» WORK REQUEST: Find every line below that contains the word "Friday" and copy it out.

» RECORDS TO PROCESS:
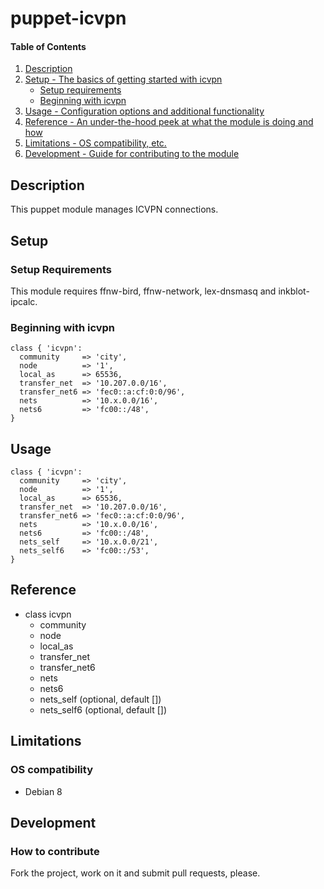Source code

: # puppet-icvpn

#### Table of Contents

1. [Description](#description)
1. [Setup - The basics of getting started with icvpn](#setup)
    * [Setup requirements](#setup-requirements)
    * [Beginning with icvpn](#beginning-with-icvpn)
1. [Usage - Configuration options and additional functionality](#usage)
1. [Reference - An under-the-hood peek at what the module is doing and how](#reference)
1. [Limitations - OS compatibility, etc.](#limitations)
1. [Development - Guide for contributing to the module](#development)

## Description

This puppet module manages ICVPN connections.

## Setup

### Setup Requirements

This module requires ffnw-bird, ffnw-network, lex-dnsmasq and inkblot-ipcalc.

### Beginning with icvpn

```puppet
class { 'icvpn':
  community     => 'city',
  node          => '1',
  local_as      => 65536,
  transfer_net  => '10.207.0.0/16',
  transfer_net6 => 'fec0::a:cf:0:0/96',
  nets          => '10.x.0.0/16',
  nets6         => 'fc00::/48',
}
```

## Usage

```puppet
class { 'icvpn':
  community     => 'city',
  node          => '1',
  local_as      => 65536,
  transfer_net  => '10.207.0.0/16',
  transfer_net6 => 'fec0::a:cf:0:0/96',
  nets          => '10.x.0.0/16',
  nets6         => 'fc00::/48',
  nets_self     => '10.x.0.0/21',
  nets_self6    => 'fc00::/53',
}
```

## Reference

* class icvpn
  * community
  * node
  * local\_as
  * transfer\_net
  * transfer\_net6
  * nets
  * nets6
  * nets_self (optional, default [])
  * nets_self6 (optional, default [])

## Limitations

### OS compatibility
* Debian 8

## Development

### How to contribute
Fork the project, work on it and submit pull requests, please.


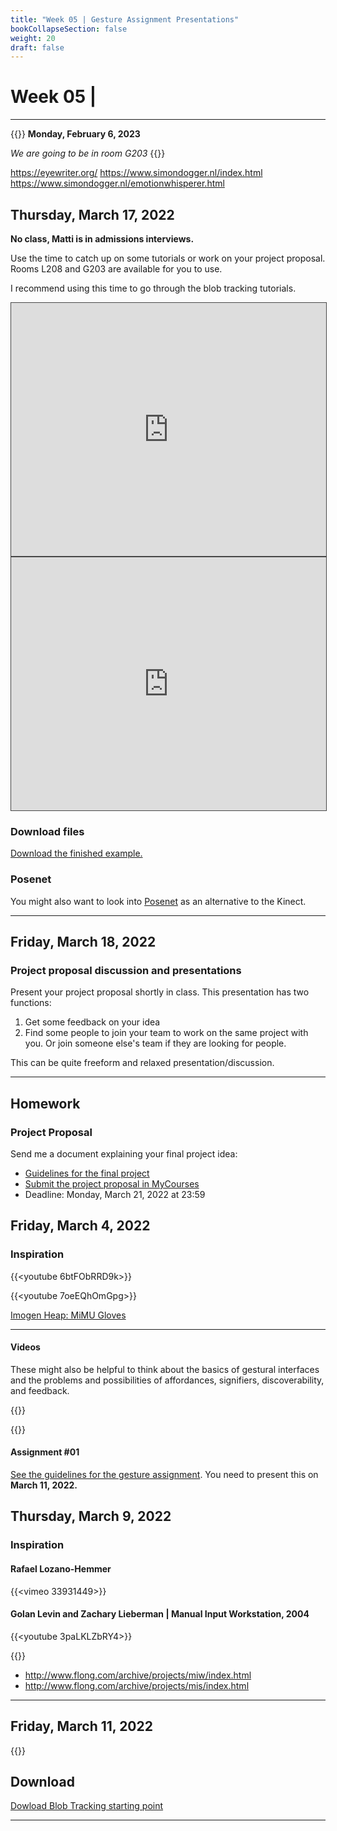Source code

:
 ```yaml
---
title: "Week 05 | Gesture Assignment Presentations"
bookCollapseSection: false
weight: 20
draft: false
---
```


# Week 05 | 

---

{{<hint info>}}
**Monday, February 6, 2023**

*We are going to be in room G203*
{{</hint>}}




https://eyewriter.org/
https://www.simondogger.nl/index.html
https://www.simondogger.nl/emotionwhisperer.html



## Thursday, March 17, 2022

**No class, Matti is in admissions interviews.**

Use the time to catch up on some tutorials or work on your project proposal. Rooms L208 and G203 are available for you to use.

I recommend using this time to go through the blob tracking tutorials.

<iframe src="https://aalto.cloud.panopto.eu/Panopto/Pages/Embed.aspx?id=b0915fc3-8dde-4bc4-ad3a-acf4015d69aa&amp;autoplay=false&amp;offerviewer=true&amp;showtitle=true&amp;showbrand=false&amp;start=0&amp;interactivity=all" style="border: 1px solid #464646;" allowfullscreen="" allow="autoplay" width="100%" height="405"></iframe>

<iframe src="https://aalto.cloud.panopto.eu/Panopto/Pages/Embed.aspx?id=35cb14ff-f613-41c2-91bd-acf4015d6e52&amp;autoplay=false&amp;offerviewer=true&amp;showtitle=true&amp;showbrand=false&amp;start=0&amp;interactivity=all" style="border: 1px solid #464646;" allowfullscreen="" allow="autoplay" width="100%" height="405"></iframe>

### Download files

[Download the finished example.](../tutorials/touchdesigner/files/kinectParticleSpheres.toe)

### Posenet

You might also want to look into [Posenet](../tutorials/posenet/) as an alternative to the Kinect.

---

## Friday, March 18, 2022

### Project proposal discussion and presentations

Present your project proposal shortly in class. This presentation has two functions:

1. Get some feedback on your idea
2. Find some people to join your team to work on the same project with you. Or join someone else's team if they are looking for people.

This can be quite freeform and relaxed presentation/discussion.

---

## Homework

### Project Proposal

Send me a document explaining your final project idea:

- [Guidelines for the final project](../final-project/)
- [Submit the project proposal in MyCourses](https://mycourses.aalto.fi/course/view.php?id=33829&section=1)
- Deadline: Monday, March 21, 2022 at 23:59





## Friday, March 4, 2022


### Inspiration

{{<youtube 6btFObRRD9k>}}

{{<youtube 7oeEQhOmGpg>}}

[Imogen Heap: MiMU Gloves](https://mimugloves.com/)


---


#### Videos

These might also be helpful to think about the basics of gestural interfaces and the problems and possibilities of affordances, signifiers, discoverability, and feedback.

{{<youtube JFirvnAVmtc>}}

{{<youtube bgEJPf5PN4w>}}

#### Assignment #01

[See the guidelines for the gesture assignment](../gesture-assignment/). You need to present this on **March 11, 2022.**

## Thursday, March 9, 2022

### Inspiration

#### Rafael Lozano-Hemmer 

{{<vimeo 33931449>}}

#### Golan Levin and Zachary Lieberman | Manual Input Workstation, 2004

{{<youtube 3paLKLZbRY4>}}

{{<youtube cWj59xTVUDY>}}

- http://www.flong.com/archive/projects/miw/index.html
- http://www.flong.com/archive/projects/mis/index.html




---

## Friday, March 11, 2022

{{<youtube d-yHULQ2V5c>}}


## Download

[Dowload Blob Tracking starting point](files/Blobtracking.toe)

---
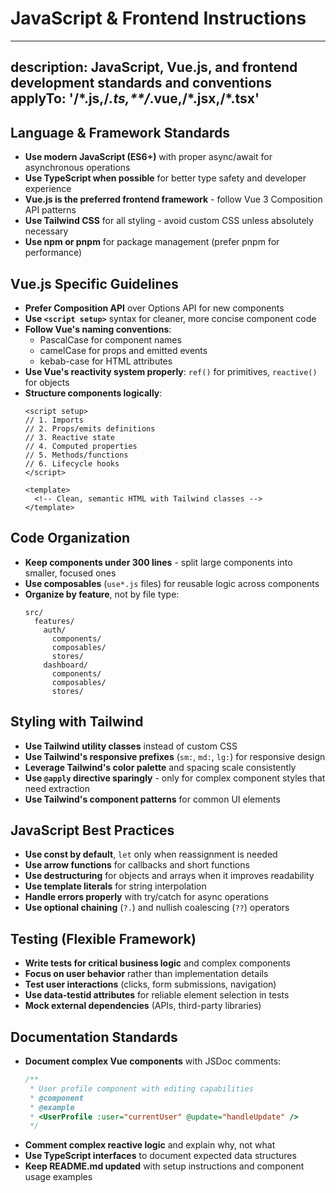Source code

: # JavaScript & Frontend Instructions

---
description: JavaScript, Vue.js, and frontend development standards and conventions
applyTo: '**/*.js,**/*.ts,**/*.vue,**/*.jsx,**/*.tsx'
---

## Language & Framework Standards

- **Use modern JavaScript (ES6+)** with proper async/await for asynchronous operations
- **Use TypeScript when possible** for better type safety and developer experience
- **Vue.js is the preferred frontend framework** - follow Vue 3 Composition API patterns
- **Use Tailwind CSS** for all styling - avoid custom CSS unless absolutely necessary
- **Use npm or pnpm** for package management (prefer pnpm for performance)

## Vue.js Specific Guidelines

- **Prefer Composition API** over Options API for new components
- **Use `<script setup>`** syntax for cleaner, more concise component code
- **Follow Vue's naming conventions**: 
  - PascalCase for component names
  - camelCase for props and emitted events
  - kebab-case for HTML attributes
- **Use Vue's reactivity system properly**: `ref()` for primitives, `reactive()` for objects
- **Structure components logically**:
  ```vue
  <script setup>
  // 1. Imports
  // 2. Props/emits definitions  
  // 3. Reactive state
  // 4. Computed properties
  // 5. Methods/functions
  // 6. Lifecycle hooks
  </script>

  <template>
    <!-- Clean, semantic HTML with Tailwind classes -->
  </template>
  ```

## Code Organization

- **Keep components under 300 lines** - split large components into smaller, focused ones
- **Use composables** (`use*.js` files) for reusable logic across components
- **Organize by feature**, not by file type:
  ```
  src/
    features/
      auth/
        components/
        composables/
        stores/
      dashboard/
        components/
        composables/
        stores/
  ```

## Styling with Tailwind

- **Use Tailwind utility classes** instead of custom CSS
- **Use Tailwind's responsive prefixes** (`sm:`, `md:`, `lg:`) for responsive design
- **Leverage Tailwind's color palette** and spacing scale consistently
- **Use `@apply` directive sparingly** - only for complex component styles that need extraction
- **Use Tailwind's component patterns** for common UI elements

## JavaScript Best Practices

- **Use const by default**, `let` only when reassignment is needed
- **Use arrow functions** for callbacks and short functions
- **Use destructuring** for objects and arrays when it improves readability
- **Use template literals** for string interpolation
- **Handle errors properly** with try/catch for async operations
- **Use optional chaining** (`?.`) and nullish coalescing (`??`) operators

## Testing (Flexible Framework)

- **Write tests for critical business logic** and complex components
- **Focus on user behavior** rather than implementation details
- **Test user interactions** (clicks, form submissions, navigation)
- **Use data-testid attributes** for reliable element selection in tests
- **Mock external dependencies** (APIs, third-party libraries)

## Documentation Standards

- **Document complex Vue components** with JSDoc comments:
  ```javascript
  /**
   * User profile component with editing capabilities
   * @component
   * @example
   * <UserProfile :user="currentUser" @update="handleUpdate" />
   */
  ```
- **Comment complex reactive logic** and explain why, not what
- **Use TypeScript interfaces** to document expected data structures
- **Keep README.md updated** with setup instructions and component usage examples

» ANSWER SECTION:
## Friday, March 18, 2022
## Friday, March 4, 2022
## Friday, March 11, 2022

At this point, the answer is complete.